Jakarta— Di tanah subur Mataraman hamparan budaya Jawa timuran yang merawat keteduhan Majapahit dan ketegasan Mataram sedang bergolak sebuah peperangan yang tidak memakai keris, namun jauh lebih tajam: perang merebut hati rakyat.
Inilah pentas besar dua poros, dua dinasti, dua gaya kepemimpinan. Dua “raja modern” dari jantung kebudayaan Jawa.
Di satu sisi berdiri Susilo Bambang Yudhoyono, putra Pacitan, pewaris tradisi prajurit yang teduh, penuh perhitungan, dan bergerak dalam diam. Dari tanah karst Pacitan yang keras namun melahirkan jiwa-jiwa sabar, SBY menata jejaring politiknya seperti barisan laskar Mataram yang teratur pada masa Sultan Agung: senyap, tetapi menghunjam tepat pada waktunya.
Di sisi lain, dari kota Solo yang luwes namun tajam, bangkit Joko Widodo.
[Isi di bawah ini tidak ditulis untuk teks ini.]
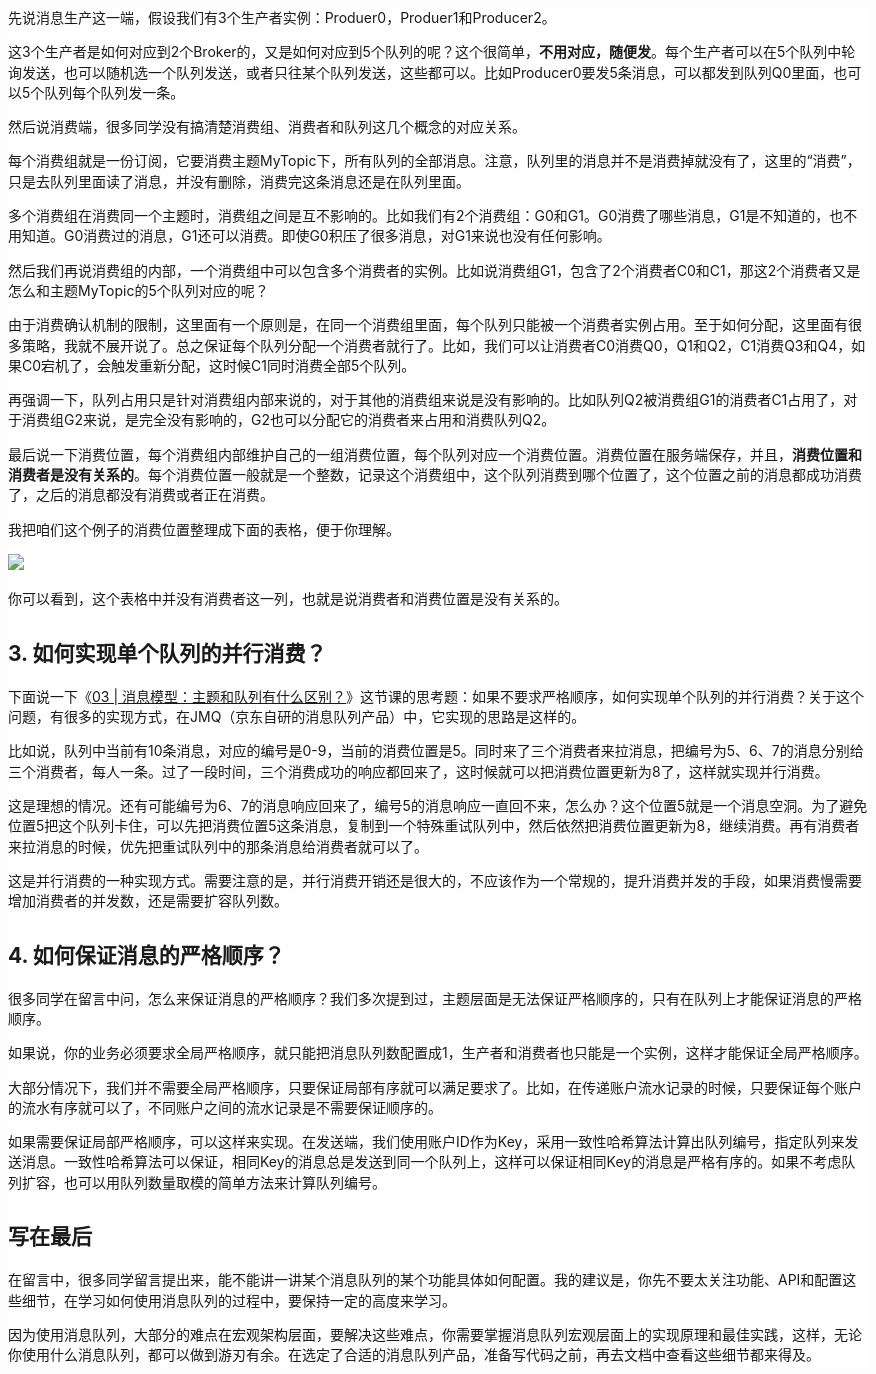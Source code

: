 先说消息生产这一端，假设我们有3个生产者实例：Produer0，Produer1和Producer2。

这3个生产者是如何对应到2个Broker的，又是如何对应到5个队列的呢？这个很简单，**不用对应，随便发**。每个生产者可以在5个队列中轮询发送，也可以随机选一个队列发送，或者只往某个队列发送，这些都可以。比如Producer0要发5条消息，可以都发到队列Q0里面，也可以5个队列每个队列发一条。

然后说消费端，很多同学没有搞清楚消费组、消费者和队列这几个概念的对应关系。

每个消费组就是一份订阅，它要消费主题MyTopic下，所有队列的全部消息。注意，队列里的消息并不是消费掉就没有了，这里的“消费”，只是去队列里面读了消息，并没有删除，消费完这条消息还是在队列里面。

多个消费组在消费同一个主题时，消费组之间是互不影响的。比如我们有2个消费组：G0和G1。G0消费了哪些消息，G1是不知道的，也不用知道。G0消费过的消息，G1还可以消费。即使G0积压了很多消息，对G1来说也没有任何影响。

然后我们再说消费组的内部，一个消费组中可以包含多个消费者的实例。比如说消费组G1，包含了2个消费者C0和C1，那这2个消费者又是怎么和主题MyTopic的5个队列对应的呢？

由于消费确认机制的限制，这里面有一个原则是，在同一个消费组里面，每个队列只能被一个消费者实例占用。至于如何分配，这里面有很多策略，我就不展开说了。总之保证每个队列分配一个消费者就行了。比如，我们可以让消费者C0消费Q0，Q1和Q2，C1消费Q3和Q4，如果C0宕机了，会触发重新分配，这时候C1同时消费全部5个队列。

再强调一下，队列占用只是针对消费组内部来说的，对于其他的消费组来说是没有影响的。比如队列Q2被消费组G1的消费者C1占用了，对于消费组G2来说，是完全没有影响的，G2也可以分配它的消费者来占用和消费队列Q2。

最后说一下消费位置，每个消费组内部维护自己的一组消费位置，每个队列对应一个消费位置。消费位置在服务端保存，并且，**消费位置和消费者是没有关系的**。每个消费位置一般就是一个整数，记录这个消费组中，这个队列消费到哪个位置了，这个位置之前的消息都成功消费了，之后的消息都没有消费或者正在消费。

我把咱们这个例子的消费位置整理成下面的表格，便于你理解。

![](https://static001.geekbang.org/resource/image/2c/85/2c78c72078002444e758f9dde1386585.jpg?wh=3588%2A2517)

你可以看到，这个表格中并没有消费者这一列，也就是说消费者和消费位置是没有关系的。

## 3. 如何实现单个队列的并行消费？

下面说一下《[03 | 消息模型：主题和队列有什么区别？](http://time.geekbang.org/column/article/110459)》这节课的思考题：如果不要求严格顺序，如何实现单个队列的并行消费？关于这个问题，有很多的实现方式，在JMQ（京东自研的消息队列产品）中，它实现的思路是这样的。

比如说，队列中当前有10条消息，对应的编号是0-9，当前的消费位置是5。同时来了三个消费者来拉消息，把编号为5、6、7的消息分别给三个消费者，每人一条。过了一段时间，三个消费成功的响应都回来了，这时候就可以把消费位置更新为8了，这样就实现并行消费。

这是理想的情况。还有可能编号为6、7的消息响应回来了，编号5的消息响应一直回不来，怎么办？这个位置5就是一个消息空洞。为了避免位置5把这个队列卡住，可以先把消费位置5这条消息，复制到一个特殊重试队列中，然后依然把消费位置更新为8，继续消费。再有消费者来拉消息的时候，优先把重试队列中的那条消息给消费者就可以了。

这是并行消费的一种实现方式。需要注意的是，并行消费开销还是很大的，不应该作为一个常规的，提升消费并发的手段，如果消费慢需要增加消费者的并发数，还是需要扩容队列数。

## 4. 如何保证消息的严格顺序？

很多同学在留言中问，怎么来保证消息的严格顺序？我们多次提到过，主题层面是无法保证严格顺序的，只有在队列上才能保证消息的严格顺序。

如果说，你的业务必须要求全局严格顺序，就只能把消息队列数配置成1，生产者和消费者也只能是一个实例，这样才能保证全局严格顺序。

大部分情况下，我们并不需要全局严格顺序，只要保证局部有序就可以满足要求了。比如，在传递账户流水记录的时候，只要保证每个账户的流水有序就可以了，不同账户之间的流水记录是不需要保证顺序的。

如果需要保证局部严格顺序，可以这样来实现。在发送端，我们使用账户ID作为Key，采用一致性哈希算法计算出队列编号，指定队列来发送消息。一致性哈希算法可以保证，相同Key的消息总是发送到同一个队列上，这样可以保证相同Key的消息是严格有序的。如果不考虑队列扩容，也可以用队列数量取模的简单方法来计算队列编号。

## 写在最后

在留言中，很多同学留言提出来，能不能讲一讲某个消息队列的某个功能具体如何配置。我的建议是，你先不要太关注功能、API和配置这些细节，在学习如何使用消息队列的过程中，要保持一定的高度来学习。

因为使用消息队列，大部分的难点在宏观架构层面，要解决这些难点，你需要掌握消息队列宏观层面上的实现原理和最佳实践，这样，无论你使用什么消息队列，都可以做到游刃有余。在选定了合适的消息队列产品，准备写代码之前，再去文档中查看这些细节都来得及。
Ia menguasai seni politik blusukan, tetapi menjelang 2029 ia mengubahnya menjadi gerilya kultural: menyebar kader, simpatisan, dan jaringan pengaruh seperti laskar-laskar kecil yang masuk ke setiap pasar, gang, dan simpul ekonomi rakyat.
Keduanya lahir dari akar budaya yang sama: Mataraman wilayah yang disiplin, religius, paternalistik, dan setia pada figur pemimpin.
Dan justru karena kesamaan inilah, pertarungan mereka menjadi semakin genting.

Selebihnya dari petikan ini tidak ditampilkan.